● What is required
Look through the entries below and report how many lines hold the string "릴레이션". Only the number is wanted.

● Exercise material
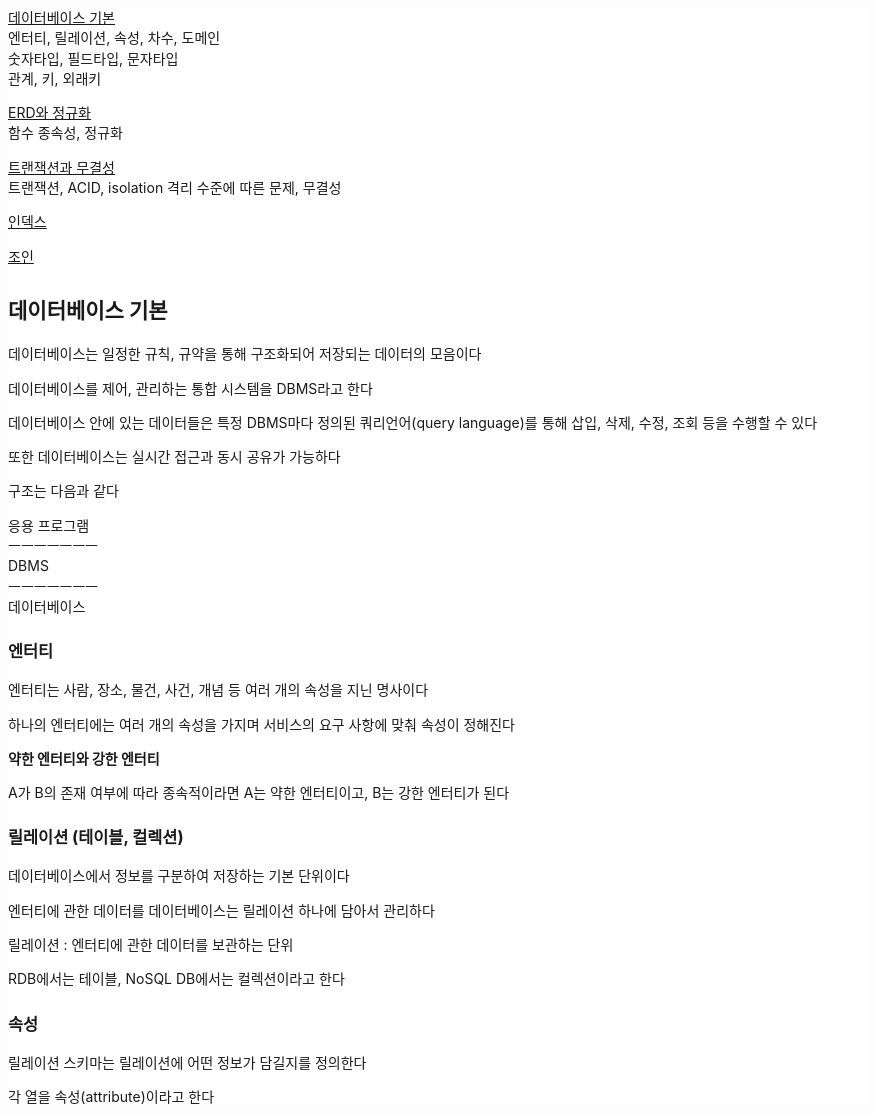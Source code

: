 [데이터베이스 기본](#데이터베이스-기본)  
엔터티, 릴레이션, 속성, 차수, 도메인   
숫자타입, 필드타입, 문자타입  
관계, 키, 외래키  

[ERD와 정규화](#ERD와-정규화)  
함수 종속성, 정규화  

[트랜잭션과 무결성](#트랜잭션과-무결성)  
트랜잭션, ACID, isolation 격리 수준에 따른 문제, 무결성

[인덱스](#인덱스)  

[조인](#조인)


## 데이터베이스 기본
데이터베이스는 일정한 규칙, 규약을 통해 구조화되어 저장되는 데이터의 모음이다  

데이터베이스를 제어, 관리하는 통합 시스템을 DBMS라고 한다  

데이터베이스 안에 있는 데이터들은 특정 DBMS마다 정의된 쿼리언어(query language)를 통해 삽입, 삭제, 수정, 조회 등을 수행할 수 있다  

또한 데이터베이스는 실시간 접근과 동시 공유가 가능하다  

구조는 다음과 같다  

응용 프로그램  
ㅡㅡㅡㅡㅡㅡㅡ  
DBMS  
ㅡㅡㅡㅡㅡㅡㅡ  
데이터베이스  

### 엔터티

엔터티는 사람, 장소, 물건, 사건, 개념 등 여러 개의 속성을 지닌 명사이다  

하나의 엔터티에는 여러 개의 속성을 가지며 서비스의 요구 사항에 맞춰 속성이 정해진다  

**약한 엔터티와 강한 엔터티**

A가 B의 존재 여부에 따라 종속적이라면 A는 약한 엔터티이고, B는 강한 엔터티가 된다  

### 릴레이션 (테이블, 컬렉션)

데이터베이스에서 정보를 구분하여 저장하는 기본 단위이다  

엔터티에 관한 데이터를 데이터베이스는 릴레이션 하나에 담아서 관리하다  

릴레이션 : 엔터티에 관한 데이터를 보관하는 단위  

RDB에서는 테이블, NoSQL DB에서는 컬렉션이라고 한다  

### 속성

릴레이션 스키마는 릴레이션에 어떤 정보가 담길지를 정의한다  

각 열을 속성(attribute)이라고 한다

● Output for this exercise
5